Gold Boom Narrows Senegal’s Trade Deficit in 2025, but Structural Imbalances Persist
Senegal Trade Deficit Shrinks to $2.4 Billion in 2025 as Gold Exports Surge 51%, Data Show
Senegal recorded a significant improvement in its external accounts in 2025, although the country continued to post a sizeable trade deficit. .
According to data from the National Agency of Statistics and Demography of Senegal (ANSD), the West African economy registered a trade shortfall of approximately $2.4 billion in 2025.
While still negative, the deficit narrowed sharply from roughly $5.76 billion in 2024, reflecting a strong rebound in export revenues and sustained external demand.
Total exports rose to $10.67 billion in 2025, marking a 51% increase from $7.02 billion the previous year. Imports, however, continued to exceed export earnings, climbing modestly to $13.09 billion from $12.89 billion in 2024.
The persistent imbalance underscores Senegal’s structural dependence on imported fuel, capital goods, machinery, and manufactured products.
December Surge Driven by Gold
Export momentum accelerated toward the end of the year. In December alone, outbound shipments surged to $1.49 billion, more than doubling from $582.5 million in November.
The spike was largely fueled by robust demand for bullion. Shipments of non-monetary gold rose to $372.2 million in December, up from $172.6 million a month earlier. The increase coincided with a sharp rally in global gold prices.
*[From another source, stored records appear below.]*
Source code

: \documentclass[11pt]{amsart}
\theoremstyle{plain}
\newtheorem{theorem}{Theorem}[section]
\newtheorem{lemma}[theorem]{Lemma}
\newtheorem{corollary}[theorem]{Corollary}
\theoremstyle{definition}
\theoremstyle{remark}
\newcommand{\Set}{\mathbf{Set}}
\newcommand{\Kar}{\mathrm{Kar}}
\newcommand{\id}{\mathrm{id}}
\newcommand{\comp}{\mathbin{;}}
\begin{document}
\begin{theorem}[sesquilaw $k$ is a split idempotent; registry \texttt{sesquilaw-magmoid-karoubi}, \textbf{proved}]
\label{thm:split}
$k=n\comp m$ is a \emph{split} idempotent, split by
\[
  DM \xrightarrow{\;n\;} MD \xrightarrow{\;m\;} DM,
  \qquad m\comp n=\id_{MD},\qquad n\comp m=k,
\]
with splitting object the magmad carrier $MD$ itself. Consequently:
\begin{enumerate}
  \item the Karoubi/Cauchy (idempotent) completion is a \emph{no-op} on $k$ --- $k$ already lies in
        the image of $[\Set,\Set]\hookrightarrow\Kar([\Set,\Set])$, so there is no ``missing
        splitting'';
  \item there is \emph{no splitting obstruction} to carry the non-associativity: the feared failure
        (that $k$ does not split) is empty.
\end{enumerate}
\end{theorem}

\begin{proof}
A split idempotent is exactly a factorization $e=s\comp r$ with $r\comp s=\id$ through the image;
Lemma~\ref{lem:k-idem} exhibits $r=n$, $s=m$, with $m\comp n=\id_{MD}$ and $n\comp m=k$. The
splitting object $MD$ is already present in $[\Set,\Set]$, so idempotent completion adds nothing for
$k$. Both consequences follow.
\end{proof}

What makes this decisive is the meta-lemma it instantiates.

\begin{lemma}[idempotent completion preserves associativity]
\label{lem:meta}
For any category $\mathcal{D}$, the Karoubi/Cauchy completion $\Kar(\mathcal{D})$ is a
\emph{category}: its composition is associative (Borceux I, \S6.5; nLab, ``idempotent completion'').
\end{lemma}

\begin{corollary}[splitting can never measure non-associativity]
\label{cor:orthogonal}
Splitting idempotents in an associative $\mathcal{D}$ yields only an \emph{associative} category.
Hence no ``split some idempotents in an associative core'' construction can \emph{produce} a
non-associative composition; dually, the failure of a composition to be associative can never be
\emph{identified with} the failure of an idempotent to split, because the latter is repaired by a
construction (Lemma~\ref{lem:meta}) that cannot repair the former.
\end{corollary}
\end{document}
According to the World Bank, gold prices climbed approximately 41% in 2025, briefly surpassing $4,000 per ounce amid heightened geopolitical uncertainty and strong safe-haven investment flows.
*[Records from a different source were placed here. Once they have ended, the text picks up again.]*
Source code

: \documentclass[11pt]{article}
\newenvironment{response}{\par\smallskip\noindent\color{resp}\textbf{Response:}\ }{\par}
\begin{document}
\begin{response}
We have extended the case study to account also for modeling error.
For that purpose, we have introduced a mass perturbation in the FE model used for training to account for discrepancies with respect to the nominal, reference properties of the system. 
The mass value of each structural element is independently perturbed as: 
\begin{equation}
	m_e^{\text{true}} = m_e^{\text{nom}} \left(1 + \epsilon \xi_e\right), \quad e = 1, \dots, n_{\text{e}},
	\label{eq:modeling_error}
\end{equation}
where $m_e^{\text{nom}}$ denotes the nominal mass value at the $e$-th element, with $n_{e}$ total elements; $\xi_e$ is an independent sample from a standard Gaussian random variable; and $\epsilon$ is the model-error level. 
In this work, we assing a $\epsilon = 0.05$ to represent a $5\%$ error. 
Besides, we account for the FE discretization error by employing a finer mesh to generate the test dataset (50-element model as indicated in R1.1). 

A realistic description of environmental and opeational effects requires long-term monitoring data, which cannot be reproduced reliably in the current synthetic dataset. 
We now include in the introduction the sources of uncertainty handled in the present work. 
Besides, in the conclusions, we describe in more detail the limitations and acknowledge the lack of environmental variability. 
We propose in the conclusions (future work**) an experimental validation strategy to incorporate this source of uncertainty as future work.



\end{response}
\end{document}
Supporting this trend, the World Gold Council reported that gold delivered a 67% annual return in 2025, reinforcing its central role in Senegal’s export performance.
Energy Exports Add Momentum
Energy exports also strengthened late in the year. Crude petroleum shipments increased to $191.4 million in December from $81.9 million in November, while refined petroleum product exports rose to $162.8 million from $89.5 million.
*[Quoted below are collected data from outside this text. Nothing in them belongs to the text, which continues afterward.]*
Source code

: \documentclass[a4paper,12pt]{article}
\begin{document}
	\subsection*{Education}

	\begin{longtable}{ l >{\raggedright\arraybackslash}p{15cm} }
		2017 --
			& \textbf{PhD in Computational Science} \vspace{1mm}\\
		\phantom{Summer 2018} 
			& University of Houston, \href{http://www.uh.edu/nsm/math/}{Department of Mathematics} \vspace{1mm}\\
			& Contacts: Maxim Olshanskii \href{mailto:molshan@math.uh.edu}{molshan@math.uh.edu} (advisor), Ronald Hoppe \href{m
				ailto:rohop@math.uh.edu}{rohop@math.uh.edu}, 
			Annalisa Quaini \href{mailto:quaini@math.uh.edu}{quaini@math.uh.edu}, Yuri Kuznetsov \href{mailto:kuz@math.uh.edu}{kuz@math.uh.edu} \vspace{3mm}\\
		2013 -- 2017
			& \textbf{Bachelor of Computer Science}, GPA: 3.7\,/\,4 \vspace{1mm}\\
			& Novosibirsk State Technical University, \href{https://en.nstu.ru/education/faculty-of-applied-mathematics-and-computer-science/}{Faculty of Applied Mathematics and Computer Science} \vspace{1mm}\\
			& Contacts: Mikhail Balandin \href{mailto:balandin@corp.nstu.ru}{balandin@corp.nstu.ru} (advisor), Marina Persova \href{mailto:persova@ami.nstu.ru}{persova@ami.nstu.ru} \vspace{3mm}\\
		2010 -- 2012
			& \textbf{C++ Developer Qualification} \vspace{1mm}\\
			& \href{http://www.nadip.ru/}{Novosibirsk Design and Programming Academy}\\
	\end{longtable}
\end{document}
The rebound was supported by firmer global oil prices, which recovered to around $60 per barrel toward the end of the year. The combined strength in gold and hydrocarbons provided a meaningful boost to Senegal’s export receipts in the final quarter.
Mixed Performance Across Other Sectors
Not all sectors shared in the upswing. Phosphate exports declined to $4.0 million in December from $8.8 million in November. Shipments of crustaceans and shellfish also fell, easing to $11.5 million from $15.1 million.
On the import side, December brought temporary relief. Total imports dropped to $981.2 million, down 23.6% from $1.28 billion in November.
The decline was largely driven by a sharp fall in transport equipment purchases, which plunged to $13.1 million from $352.7 million illustrating the volatility associated with large capital goods imports.
However, underlying domestic demand remained evident. Imports of refined petroleum products rose to $189.9 million, while base metal imports increased to $81.0 million, signaling continued momentum in construction and infrastructure activity.
Key Trade Partners
Switzerland, Belgium, Mali, Spain, and the United Kingdom were among Senegal’s principal export destinations in 2025. On the import side, major suppliers included China, France, Russia, India, and the Netherlands.
Outlook: Structural Deficit Remains
Despite the notable improvement in 2025, Senegal’s trade balance remains structurally negative. The country’s reliance on imported energy products, machinery, and manufactured goods continues to outweigh export earnings in most years.
Nevertheless, sustained strength in global gold and oil markets could further alleviate pressure on Senegal’s external accounts if current price and demand trends persist.